[Stored data entries]
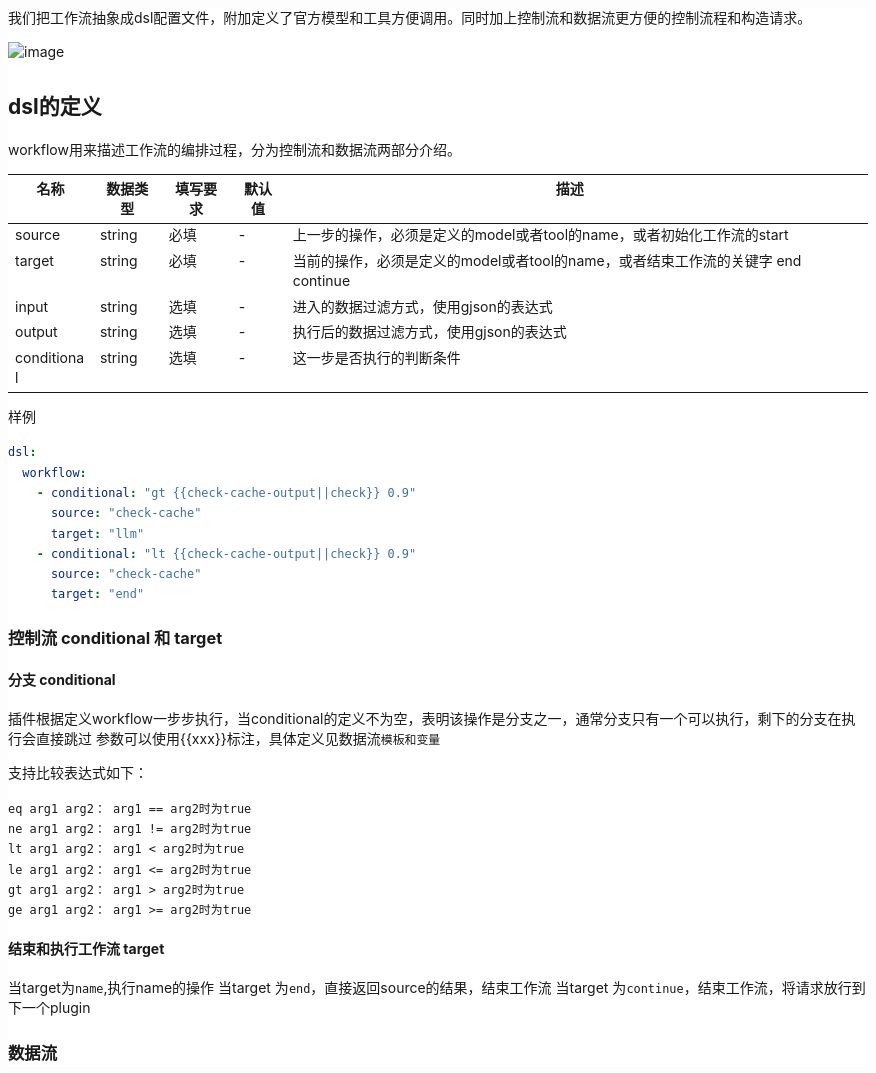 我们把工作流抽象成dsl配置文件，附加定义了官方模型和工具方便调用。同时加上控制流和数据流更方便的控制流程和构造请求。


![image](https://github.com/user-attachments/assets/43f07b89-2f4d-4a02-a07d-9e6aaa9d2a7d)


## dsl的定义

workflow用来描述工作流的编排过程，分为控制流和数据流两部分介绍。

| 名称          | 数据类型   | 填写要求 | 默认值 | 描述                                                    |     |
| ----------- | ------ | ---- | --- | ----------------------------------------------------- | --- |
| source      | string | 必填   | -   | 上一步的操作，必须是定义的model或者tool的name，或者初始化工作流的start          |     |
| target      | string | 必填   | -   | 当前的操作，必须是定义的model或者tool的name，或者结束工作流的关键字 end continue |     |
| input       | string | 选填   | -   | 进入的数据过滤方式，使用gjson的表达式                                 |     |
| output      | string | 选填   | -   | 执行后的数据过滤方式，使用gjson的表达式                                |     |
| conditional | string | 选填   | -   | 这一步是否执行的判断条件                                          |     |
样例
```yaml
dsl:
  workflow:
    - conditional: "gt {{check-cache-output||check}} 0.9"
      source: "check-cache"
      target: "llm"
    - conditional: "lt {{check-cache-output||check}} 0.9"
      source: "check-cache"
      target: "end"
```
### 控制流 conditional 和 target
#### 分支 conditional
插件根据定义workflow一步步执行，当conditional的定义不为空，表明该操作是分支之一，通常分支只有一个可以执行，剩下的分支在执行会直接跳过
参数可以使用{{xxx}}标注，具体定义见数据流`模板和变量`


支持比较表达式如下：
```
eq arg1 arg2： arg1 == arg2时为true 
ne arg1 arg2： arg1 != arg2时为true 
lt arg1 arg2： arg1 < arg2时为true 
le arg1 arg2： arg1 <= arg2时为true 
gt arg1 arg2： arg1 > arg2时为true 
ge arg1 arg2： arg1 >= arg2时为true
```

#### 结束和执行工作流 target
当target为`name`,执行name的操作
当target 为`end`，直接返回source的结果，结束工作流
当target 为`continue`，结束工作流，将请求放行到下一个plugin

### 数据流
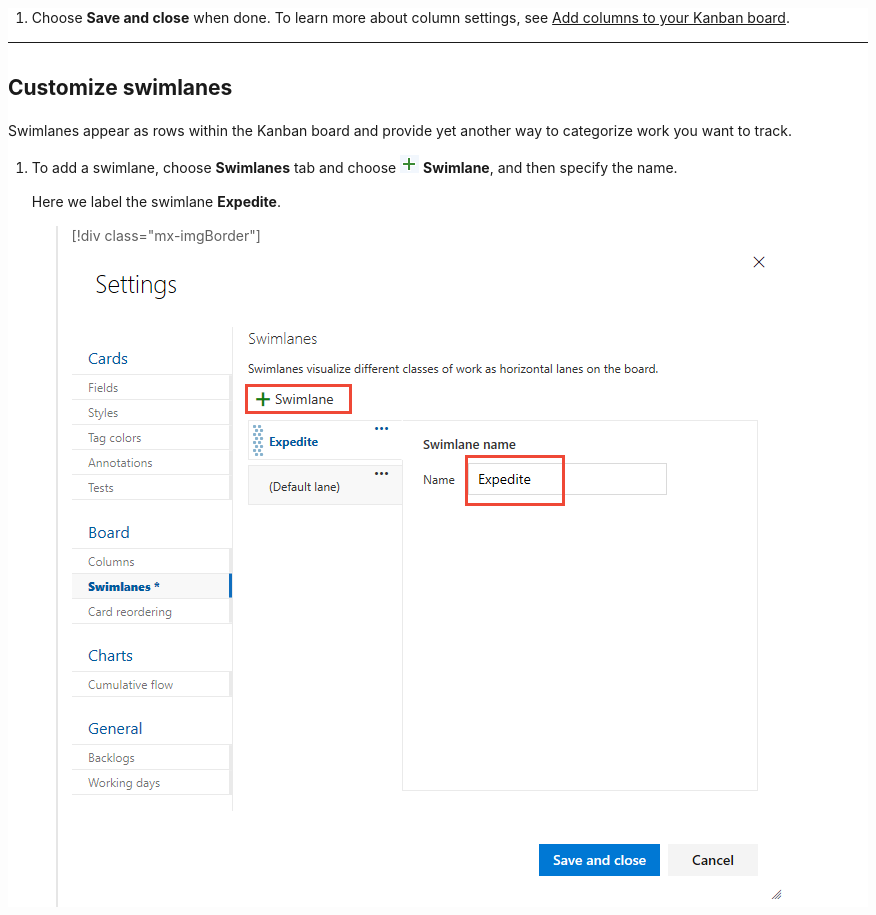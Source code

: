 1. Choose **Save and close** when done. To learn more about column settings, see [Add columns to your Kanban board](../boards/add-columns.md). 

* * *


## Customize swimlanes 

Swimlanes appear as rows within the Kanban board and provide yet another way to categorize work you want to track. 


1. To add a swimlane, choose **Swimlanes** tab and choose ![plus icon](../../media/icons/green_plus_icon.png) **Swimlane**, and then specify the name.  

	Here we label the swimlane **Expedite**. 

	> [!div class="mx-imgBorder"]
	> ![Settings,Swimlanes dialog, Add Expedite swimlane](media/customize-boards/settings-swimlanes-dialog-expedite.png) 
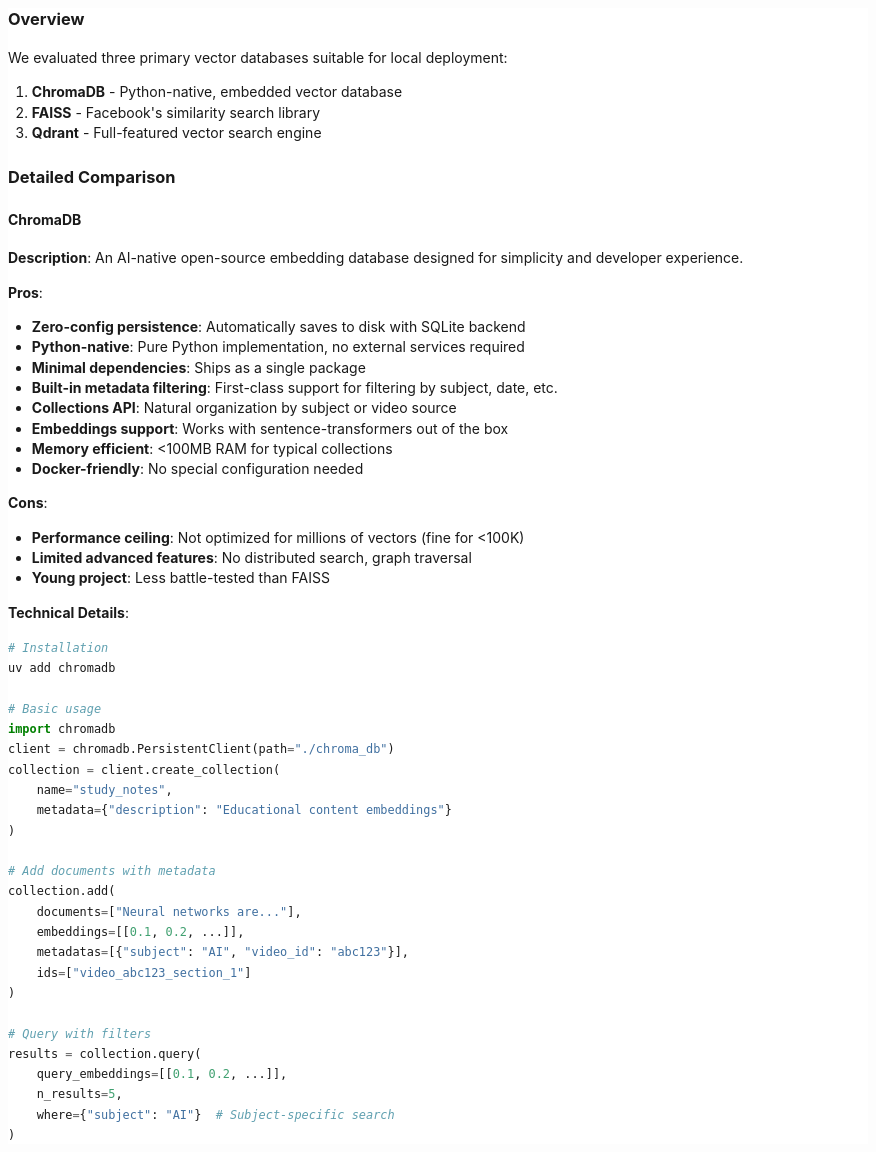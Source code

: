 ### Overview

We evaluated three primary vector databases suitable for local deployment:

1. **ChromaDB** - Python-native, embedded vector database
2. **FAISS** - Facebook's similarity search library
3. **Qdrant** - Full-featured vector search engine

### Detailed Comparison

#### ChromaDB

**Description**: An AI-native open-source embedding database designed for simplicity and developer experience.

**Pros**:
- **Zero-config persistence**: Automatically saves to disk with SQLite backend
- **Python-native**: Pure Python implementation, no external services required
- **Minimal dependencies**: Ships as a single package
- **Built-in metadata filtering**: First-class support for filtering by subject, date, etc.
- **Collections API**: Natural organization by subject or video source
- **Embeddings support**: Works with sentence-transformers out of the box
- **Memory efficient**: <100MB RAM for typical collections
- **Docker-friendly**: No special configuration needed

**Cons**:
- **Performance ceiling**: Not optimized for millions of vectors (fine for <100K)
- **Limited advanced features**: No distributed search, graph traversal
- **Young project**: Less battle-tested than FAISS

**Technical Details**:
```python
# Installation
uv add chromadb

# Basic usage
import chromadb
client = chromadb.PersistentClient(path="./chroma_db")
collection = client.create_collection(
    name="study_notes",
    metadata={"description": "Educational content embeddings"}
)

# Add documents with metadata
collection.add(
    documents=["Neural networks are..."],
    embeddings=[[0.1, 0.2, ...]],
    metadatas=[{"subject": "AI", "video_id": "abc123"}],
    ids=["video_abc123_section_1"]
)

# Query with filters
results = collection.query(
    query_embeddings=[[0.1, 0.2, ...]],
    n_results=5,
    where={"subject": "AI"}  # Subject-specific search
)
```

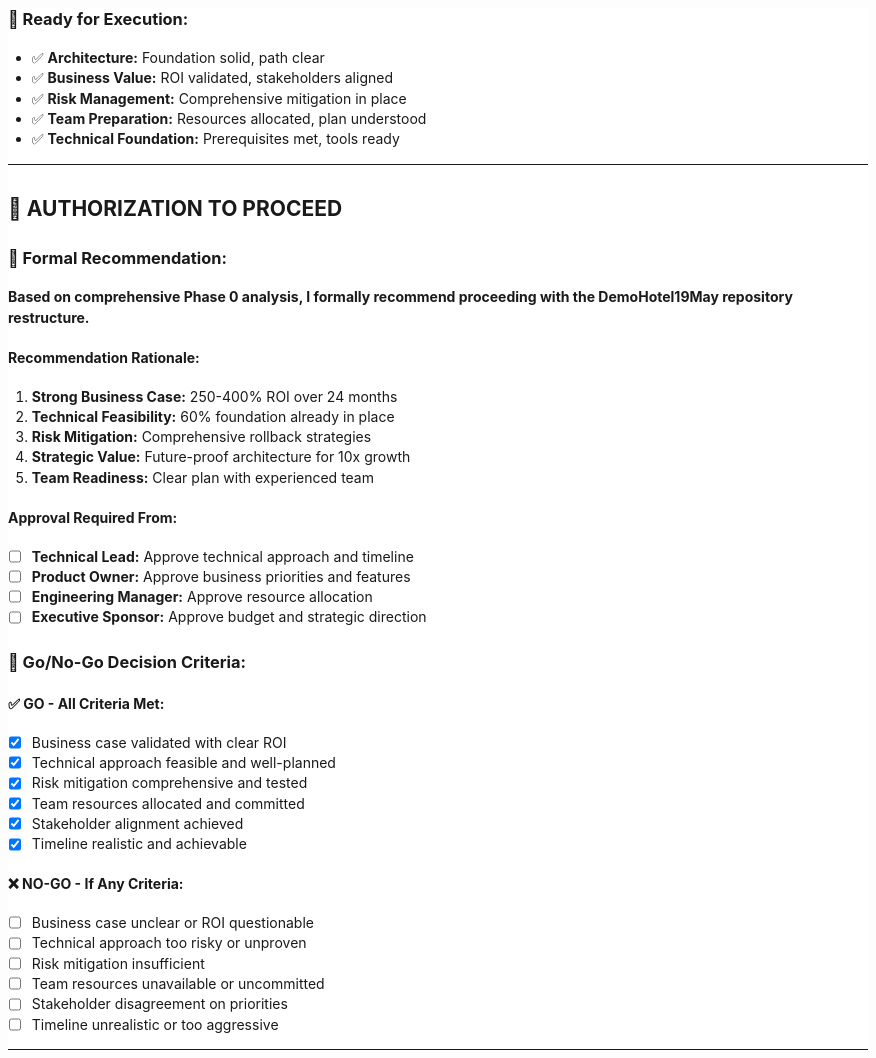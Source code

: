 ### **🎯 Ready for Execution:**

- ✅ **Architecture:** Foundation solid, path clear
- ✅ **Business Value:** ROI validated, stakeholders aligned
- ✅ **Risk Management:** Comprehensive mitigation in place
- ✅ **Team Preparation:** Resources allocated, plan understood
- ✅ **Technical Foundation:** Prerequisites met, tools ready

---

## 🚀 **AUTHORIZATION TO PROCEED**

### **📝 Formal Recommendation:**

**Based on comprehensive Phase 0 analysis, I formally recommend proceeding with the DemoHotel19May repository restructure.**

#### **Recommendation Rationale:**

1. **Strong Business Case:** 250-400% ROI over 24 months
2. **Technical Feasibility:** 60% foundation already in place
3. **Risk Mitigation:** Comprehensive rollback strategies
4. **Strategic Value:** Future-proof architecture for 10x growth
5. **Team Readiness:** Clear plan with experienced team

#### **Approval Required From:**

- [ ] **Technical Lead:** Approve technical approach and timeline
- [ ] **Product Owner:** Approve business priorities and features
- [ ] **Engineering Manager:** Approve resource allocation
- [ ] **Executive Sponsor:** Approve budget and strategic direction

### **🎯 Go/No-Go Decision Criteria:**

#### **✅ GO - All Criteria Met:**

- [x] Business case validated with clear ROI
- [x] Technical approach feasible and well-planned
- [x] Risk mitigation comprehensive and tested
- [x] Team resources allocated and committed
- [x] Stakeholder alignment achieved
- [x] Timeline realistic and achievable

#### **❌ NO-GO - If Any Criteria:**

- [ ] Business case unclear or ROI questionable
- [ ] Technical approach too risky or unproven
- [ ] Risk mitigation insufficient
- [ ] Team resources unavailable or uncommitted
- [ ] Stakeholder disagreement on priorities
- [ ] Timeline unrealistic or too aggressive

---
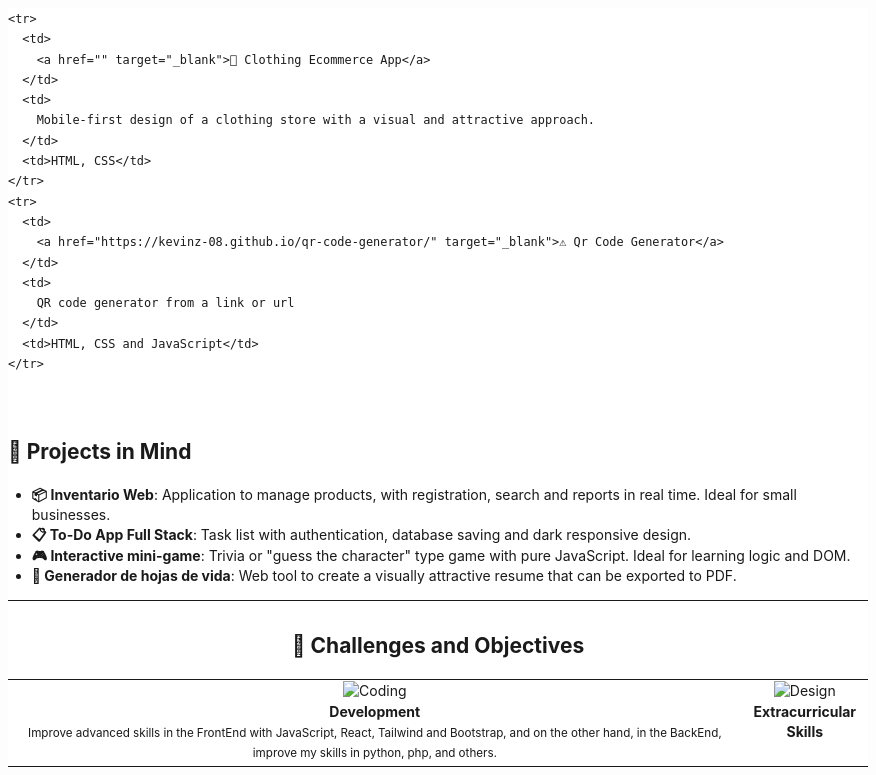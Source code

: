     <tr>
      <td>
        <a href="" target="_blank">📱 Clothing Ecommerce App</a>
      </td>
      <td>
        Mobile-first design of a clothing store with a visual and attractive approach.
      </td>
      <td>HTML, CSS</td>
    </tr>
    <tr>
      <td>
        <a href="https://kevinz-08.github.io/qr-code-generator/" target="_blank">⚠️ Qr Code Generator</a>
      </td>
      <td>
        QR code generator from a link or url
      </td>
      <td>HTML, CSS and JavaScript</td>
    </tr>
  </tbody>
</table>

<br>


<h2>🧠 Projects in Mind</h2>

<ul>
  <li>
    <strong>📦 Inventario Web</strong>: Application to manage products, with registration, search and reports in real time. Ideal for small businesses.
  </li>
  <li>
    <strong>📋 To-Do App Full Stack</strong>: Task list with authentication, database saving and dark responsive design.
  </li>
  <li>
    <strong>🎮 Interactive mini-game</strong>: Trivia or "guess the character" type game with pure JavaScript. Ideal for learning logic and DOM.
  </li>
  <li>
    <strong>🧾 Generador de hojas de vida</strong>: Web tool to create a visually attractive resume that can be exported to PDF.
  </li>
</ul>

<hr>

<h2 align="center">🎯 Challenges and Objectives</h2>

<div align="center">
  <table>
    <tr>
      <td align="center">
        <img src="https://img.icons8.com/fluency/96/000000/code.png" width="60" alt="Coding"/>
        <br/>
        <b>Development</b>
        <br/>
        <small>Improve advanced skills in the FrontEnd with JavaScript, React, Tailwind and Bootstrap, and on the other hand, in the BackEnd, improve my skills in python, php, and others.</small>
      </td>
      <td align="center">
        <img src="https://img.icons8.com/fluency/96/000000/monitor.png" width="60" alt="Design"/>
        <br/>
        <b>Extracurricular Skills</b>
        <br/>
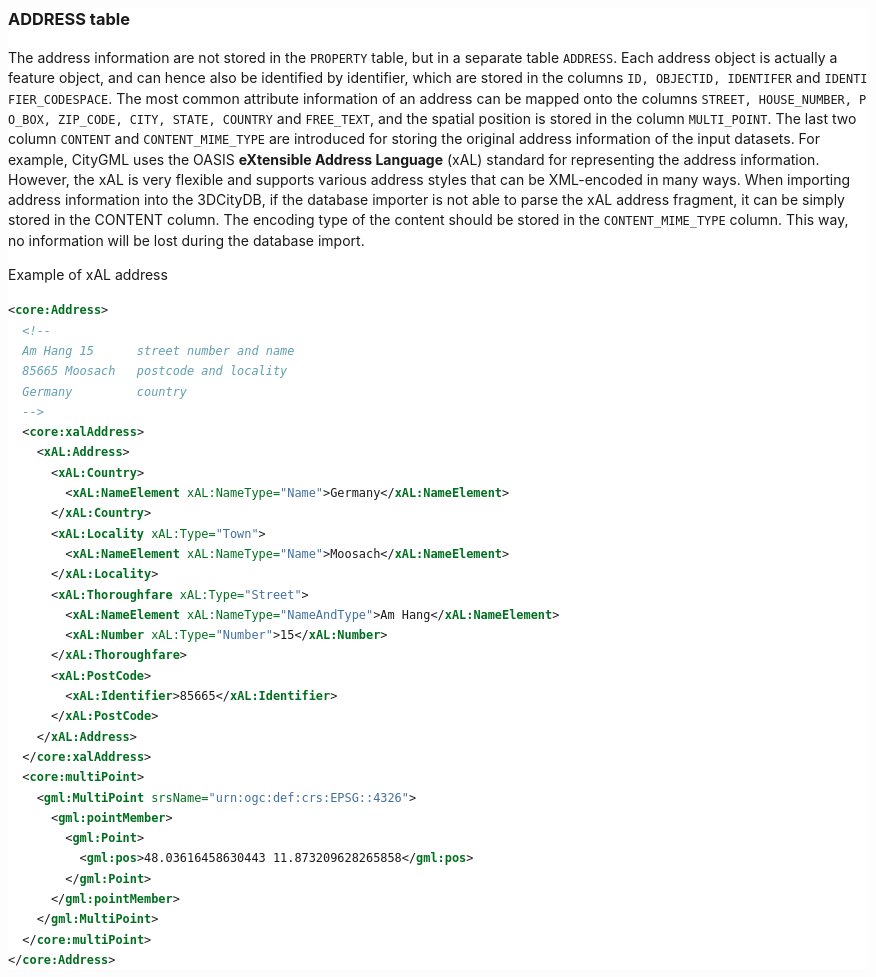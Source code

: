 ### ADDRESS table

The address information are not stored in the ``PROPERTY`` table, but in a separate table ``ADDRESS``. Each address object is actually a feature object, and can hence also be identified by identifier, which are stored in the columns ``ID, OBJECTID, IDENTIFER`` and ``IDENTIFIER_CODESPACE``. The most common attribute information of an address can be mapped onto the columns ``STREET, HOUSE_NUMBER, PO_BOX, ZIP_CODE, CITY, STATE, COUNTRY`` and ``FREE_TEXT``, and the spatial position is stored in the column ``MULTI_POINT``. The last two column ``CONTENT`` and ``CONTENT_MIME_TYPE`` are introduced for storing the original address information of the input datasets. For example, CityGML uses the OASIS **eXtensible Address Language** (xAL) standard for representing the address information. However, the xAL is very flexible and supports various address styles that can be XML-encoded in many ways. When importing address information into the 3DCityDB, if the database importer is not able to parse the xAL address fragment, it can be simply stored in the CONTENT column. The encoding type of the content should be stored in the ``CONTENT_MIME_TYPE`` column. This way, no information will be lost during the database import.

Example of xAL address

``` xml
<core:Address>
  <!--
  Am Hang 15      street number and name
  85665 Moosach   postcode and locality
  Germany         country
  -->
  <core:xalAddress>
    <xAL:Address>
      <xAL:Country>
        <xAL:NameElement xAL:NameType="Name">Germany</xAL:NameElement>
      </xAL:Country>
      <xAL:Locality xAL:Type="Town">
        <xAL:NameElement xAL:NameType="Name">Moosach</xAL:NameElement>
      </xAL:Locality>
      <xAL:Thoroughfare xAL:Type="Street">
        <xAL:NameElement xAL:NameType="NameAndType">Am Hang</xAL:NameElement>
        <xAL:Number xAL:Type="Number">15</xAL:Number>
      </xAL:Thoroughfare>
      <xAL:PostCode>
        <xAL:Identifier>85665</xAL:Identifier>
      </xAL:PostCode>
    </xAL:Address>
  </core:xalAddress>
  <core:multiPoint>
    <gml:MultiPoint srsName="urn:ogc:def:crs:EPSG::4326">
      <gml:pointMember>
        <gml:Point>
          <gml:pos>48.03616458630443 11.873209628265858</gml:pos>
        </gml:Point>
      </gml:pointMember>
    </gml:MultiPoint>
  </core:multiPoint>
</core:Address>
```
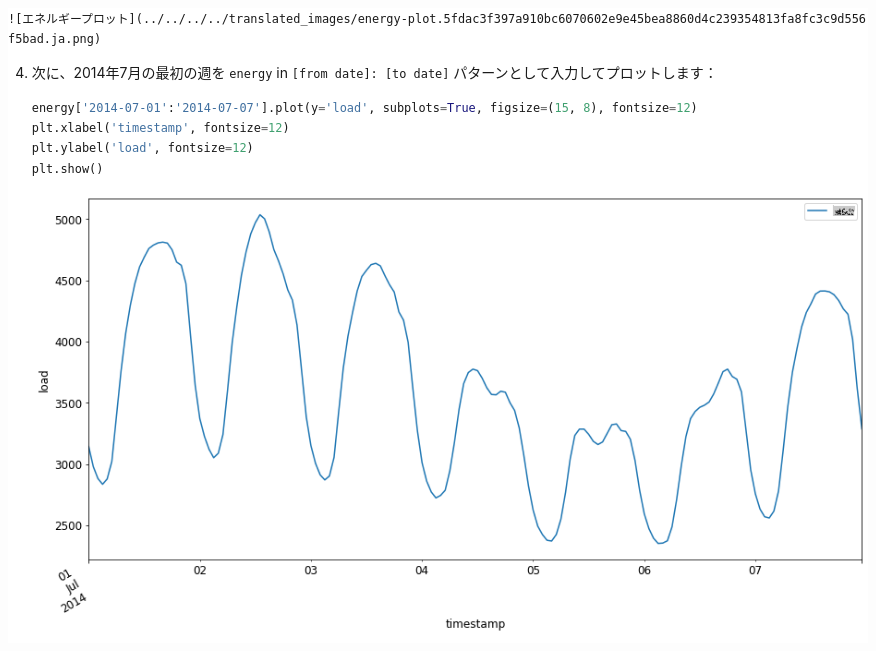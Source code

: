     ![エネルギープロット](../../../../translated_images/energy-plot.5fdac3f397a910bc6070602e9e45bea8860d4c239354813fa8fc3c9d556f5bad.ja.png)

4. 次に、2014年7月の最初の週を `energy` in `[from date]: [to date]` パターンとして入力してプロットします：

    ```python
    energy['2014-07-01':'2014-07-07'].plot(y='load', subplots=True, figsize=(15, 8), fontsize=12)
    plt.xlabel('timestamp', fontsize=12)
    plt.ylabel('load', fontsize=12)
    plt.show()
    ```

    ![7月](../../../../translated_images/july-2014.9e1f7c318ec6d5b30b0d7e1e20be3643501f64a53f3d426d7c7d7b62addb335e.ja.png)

> _Task directions_
Reproduce only the lines running from the beginning of the entries above to the line holding "## Customize swimlanes", inclusive. Pictures stay out of the copy.

> _Answer box_
 我们把工作流抽象成dsl配置文件，附加定义了官方模型和工具方便调用。同时加上控制流和数据流更方便的控制流程和构造请求。


![image](https://github.com/user-attachments/assets/43f07b89-2f4d-4a02-a07d-9e6aaa9d2a7d)


## dsl的定义

workflow用来描述工作流的编排过程，分为控制流和数据流两部分介绍。

| 名称          | 数据类型   | 填写要求 | 默认值 | 描述                                                    |     |
| ----------- | ------ | ---- | --- | ----------------------------------------------------- | --- |
| source      | string | 必填   | -   | 上一步的操作，必须是定义的model或者tool的name，或者初始化工作流的start          |     |
| target      | string | 必填   | -   | 当前的操作，必须是定义的model或者tool的name，或者结束工作流的关键字 end continue |     |
| input       | string | 选填   | -   | 进入的数据过滤方式，使用gjson的表达式                                 |     |
| output      | string | 选填   | -   | 执行后的数据过滤方式，使用gjson的表达式                                |     |
| conditional | string | 选填   | -   | 这一步是否执行的判断条件                                          |     |
样例
```yaml
dsl:
  workflow:
    - conditional: "gt {{check-cache-output||check}} 0.9"
      source: "check-cache"
      target: "llm"
    - conditional: "lt {{check-cache-output||check}} 0.9"
      source: "check-cache"
      target: "end"
```
### 控制流 conditional 和 target
#### 分支 conditional
插件根据定义workflow一步步执行，当conditional的定义不为空，表明该操作是分支之一，通常分支只有一个可以执行，剩下的分支在执行会直接跳过
参数可以使用{{xxx}}标注，具体定义见数据流`模板和变量`


支持比较表达式如下：
```
eq arg1 arg2： arg1 == arg2时为true 
ne arg1 arg2： arg1 != arg2时为true 
lt arg1 arg2： arg1 < arg2时为true 
le arg1 arg2： arg1 <= arg2时为true 
gt arg1 arg2： arg1 > arg2时为true 
ge arg1 arg2： arg1 >= arg2时为true
```

#### 结束和执行工作流 target
当target为`name`,执行name的操作
当target 为`end`，直接返回source的结果，结束工作流
当target 为`continue`，结束工作流，将请求放行到下一个plugin

### 数据流
Source code

: 1. Choose **Save and close** when done. To learn more about column settings, see [Add columns to your Kanban board](../boards/add-columns.md). 

* * *


## Customize swimlanes 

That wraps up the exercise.